SUPPLIED INFORMATION:
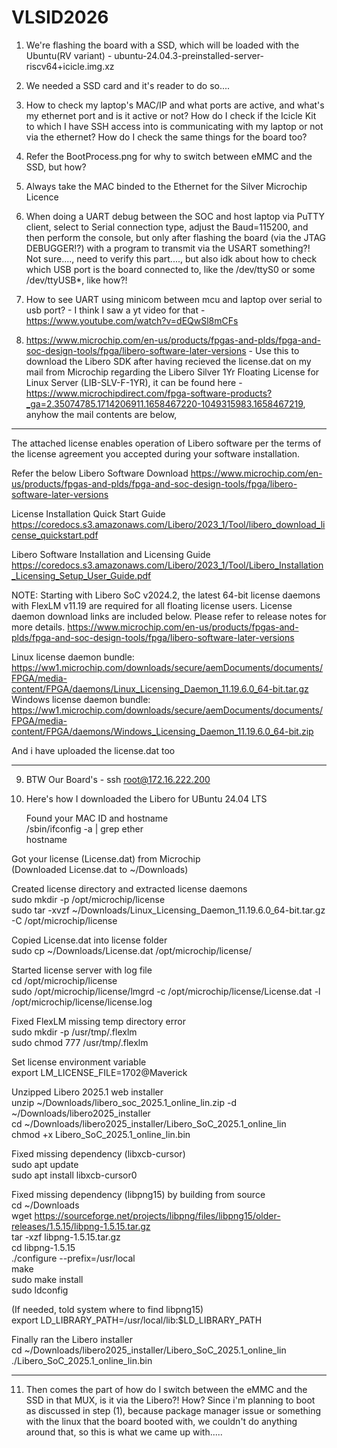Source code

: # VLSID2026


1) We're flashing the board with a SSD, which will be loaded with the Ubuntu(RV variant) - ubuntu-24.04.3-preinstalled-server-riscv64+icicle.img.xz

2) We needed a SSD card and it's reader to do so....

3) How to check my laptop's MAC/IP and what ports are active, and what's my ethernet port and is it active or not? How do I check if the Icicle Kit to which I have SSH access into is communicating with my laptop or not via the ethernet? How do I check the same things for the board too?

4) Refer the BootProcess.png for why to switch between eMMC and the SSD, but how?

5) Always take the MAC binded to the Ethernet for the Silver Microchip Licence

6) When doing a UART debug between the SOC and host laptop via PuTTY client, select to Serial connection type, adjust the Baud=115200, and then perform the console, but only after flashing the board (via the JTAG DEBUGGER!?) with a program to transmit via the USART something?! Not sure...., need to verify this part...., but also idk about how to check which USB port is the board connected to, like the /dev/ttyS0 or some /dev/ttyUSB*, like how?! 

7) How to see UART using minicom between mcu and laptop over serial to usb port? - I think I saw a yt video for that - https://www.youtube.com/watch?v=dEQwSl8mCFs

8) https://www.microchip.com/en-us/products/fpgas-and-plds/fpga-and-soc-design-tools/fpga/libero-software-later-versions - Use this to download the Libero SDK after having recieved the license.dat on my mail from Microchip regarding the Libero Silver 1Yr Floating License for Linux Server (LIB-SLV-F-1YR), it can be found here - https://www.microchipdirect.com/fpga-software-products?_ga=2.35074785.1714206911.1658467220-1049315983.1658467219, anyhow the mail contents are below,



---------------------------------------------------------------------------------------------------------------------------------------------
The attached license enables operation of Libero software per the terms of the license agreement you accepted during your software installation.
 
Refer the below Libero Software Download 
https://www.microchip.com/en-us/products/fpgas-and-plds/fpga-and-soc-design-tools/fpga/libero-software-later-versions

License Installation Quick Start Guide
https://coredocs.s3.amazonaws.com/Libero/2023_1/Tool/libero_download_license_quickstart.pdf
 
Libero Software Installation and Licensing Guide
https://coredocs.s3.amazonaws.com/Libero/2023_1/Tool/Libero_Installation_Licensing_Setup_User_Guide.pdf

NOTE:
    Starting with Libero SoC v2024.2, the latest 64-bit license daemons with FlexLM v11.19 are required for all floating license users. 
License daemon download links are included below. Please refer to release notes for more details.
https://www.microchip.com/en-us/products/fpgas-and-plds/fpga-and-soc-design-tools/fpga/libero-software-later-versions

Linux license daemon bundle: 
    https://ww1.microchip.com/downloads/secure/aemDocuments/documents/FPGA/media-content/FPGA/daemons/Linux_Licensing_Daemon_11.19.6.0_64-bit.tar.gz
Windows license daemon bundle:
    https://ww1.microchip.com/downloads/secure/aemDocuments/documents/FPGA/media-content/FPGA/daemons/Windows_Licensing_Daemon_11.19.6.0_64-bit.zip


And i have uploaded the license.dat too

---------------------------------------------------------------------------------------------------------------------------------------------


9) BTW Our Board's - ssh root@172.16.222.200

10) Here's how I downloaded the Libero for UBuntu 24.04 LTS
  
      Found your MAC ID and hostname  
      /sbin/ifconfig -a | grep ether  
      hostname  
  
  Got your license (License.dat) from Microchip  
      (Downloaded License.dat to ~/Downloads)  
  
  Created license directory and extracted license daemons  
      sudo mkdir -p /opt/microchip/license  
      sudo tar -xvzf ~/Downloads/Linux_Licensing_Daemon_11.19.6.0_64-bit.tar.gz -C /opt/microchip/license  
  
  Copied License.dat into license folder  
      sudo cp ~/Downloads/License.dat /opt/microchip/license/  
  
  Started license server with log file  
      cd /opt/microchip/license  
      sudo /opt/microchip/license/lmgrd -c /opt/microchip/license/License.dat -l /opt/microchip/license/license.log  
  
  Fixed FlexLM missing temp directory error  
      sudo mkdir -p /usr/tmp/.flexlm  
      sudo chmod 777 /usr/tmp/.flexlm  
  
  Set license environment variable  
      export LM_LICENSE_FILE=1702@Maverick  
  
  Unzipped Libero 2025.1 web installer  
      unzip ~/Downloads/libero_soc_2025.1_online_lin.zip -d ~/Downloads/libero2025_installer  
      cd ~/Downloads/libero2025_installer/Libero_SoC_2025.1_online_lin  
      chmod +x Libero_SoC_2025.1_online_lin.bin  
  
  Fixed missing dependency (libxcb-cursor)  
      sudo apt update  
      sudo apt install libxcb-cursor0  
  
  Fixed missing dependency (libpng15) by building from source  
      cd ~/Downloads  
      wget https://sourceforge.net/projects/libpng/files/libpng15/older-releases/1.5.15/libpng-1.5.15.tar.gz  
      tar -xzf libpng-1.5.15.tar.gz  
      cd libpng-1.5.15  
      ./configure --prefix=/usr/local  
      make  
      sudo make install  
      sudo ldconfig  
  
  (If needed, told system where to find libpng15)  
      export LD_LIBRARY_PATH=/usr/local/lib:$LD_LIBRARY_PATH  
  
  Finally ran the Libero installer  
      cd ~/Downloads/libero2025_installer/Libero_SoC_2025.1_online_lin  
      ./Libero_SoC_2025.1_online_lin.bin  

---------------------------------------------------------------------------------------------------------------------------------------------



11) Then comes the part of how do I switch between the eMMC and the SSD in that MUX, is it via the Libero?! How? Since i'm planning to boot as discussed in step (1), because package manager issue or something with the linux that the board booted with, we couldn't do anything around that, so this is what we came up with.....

---

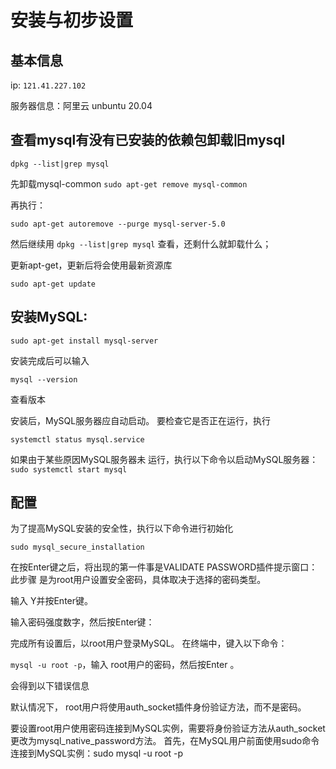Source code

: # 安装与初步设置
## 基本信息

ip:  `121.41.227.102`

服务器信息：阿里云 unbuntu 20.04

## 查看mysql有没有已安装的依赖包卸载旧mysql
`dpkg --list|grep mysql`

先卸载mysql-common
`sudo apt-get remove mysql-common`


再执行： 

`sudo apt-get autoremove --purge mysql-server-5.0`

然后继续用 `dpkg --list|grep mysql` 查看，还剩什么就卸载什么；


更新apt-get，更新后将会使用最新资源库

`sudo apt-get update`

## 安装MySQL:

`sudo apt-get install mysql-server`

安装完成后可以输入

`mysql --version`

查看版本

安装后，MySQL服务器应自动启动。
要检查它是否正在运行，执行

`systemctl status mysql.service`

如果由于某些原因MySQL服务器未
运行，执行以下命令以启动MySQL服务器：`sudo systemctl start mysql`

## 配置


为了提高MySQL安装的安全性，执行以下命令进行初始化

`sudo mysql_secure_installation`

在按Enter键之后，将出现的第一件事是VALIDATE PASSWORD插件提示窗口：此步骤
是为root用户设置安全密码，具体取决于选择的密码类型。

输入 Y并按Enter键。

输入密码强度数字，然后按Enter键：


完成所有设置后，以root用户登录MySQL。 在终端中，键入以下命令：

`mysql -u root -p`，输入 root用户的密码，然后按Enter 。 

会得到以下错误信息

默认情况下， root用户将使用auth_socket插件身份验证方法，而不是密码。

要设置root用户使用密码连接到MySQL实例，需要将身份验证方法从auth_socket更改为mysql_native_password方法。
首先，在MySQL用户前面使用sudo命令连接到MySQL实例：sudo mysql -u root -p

==

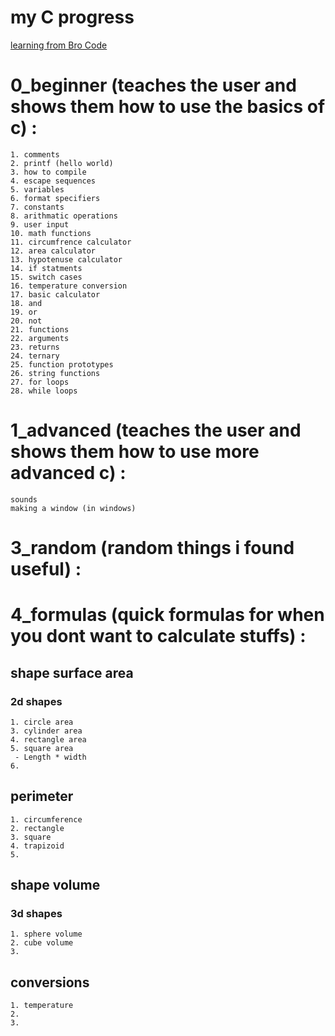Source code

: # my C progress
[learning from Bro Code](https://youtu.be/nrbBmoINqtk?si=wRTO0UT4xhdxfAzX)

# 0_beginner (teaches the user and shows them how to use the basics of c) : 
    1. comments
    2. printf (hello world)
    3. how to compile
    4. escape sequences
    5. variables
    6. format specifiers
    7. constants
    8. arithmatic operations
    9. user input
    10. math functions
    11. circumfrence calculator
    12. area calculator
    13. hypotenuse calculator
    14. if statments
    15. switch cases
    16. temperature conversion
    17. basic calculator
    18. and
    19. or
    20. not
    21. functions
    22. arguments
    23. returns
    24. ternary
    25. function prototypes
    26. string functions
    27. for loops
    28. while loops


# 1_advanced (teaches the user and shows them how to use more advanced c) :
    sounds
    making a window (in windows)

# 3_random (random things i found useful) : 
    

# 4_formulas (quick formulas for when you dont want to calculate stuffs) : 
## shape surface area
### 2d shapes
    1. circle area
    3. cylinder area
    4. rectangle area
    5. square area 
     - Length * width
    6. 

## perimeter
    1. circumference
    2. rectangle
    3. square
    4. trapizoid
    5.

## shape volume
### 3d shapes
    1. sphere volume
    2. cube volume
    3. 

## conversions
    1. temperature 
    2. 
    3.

WHAT TO WORK ON:
Where the line holding "sudo /opt/microchip/license/lmgrd -c" appears in the listing above, start reproducing exactly, and end with the line holding "Finally ran the Libero installer".

ANSWER FOR THIS EXERCISE:
      sudo /opt/microchip/license/lmgrd -c /opt/microchip/license/License.dat -l /opt/microchip/license/license.log  
  
  Fixed FlexLM missing temp directory error  
      sudo mkdir -p /usr/tmp/.flexlm  
      sudo chmod 777 /usr/tmp/.flexlm  
  
  Set license environment variable  
      export LM_LICENSE_FILE=1702@Maverick  
  
  Unzipped Libero 2025.1 web installer  
      unzip ~/Downloads/libero_soc_2025.1_online_lin.zip -d ~/Downloads/libero2025_installer  
      cd ~/Downloads/libero2025_installer/Libero_SoC_2025.1_online_lin  
      chmod +x Libero_SoC_2025.1_online_lin.bin  
  
  Fixed missing dependency (libxcb-cursor)  
      sudo apt update  
      sudo apt install libxcb-cursor0  
  
  Fixed missing dependency (libpng15) by building from source  
      cd ~/Downloads  
      wget https://sourceforge.net/projects/libpng/files/libpng15/older-releases/1.5.15/libpng-1.5.15.tar.gz  
      tar -xzf libpng-1.5.15.tar.gz  
      cd libpng-1.5.15  
      ./configure --prefix=/usr/local  
      make  
      sudo make install  
      sudo ldconfig  
  
  (If needed, told system where to find libpng15)  
      export LD_LIBRARY_PATH=/usr/local/lib:$LD_LIBRARY_PATH  
  
  Finally ran the Libero installer  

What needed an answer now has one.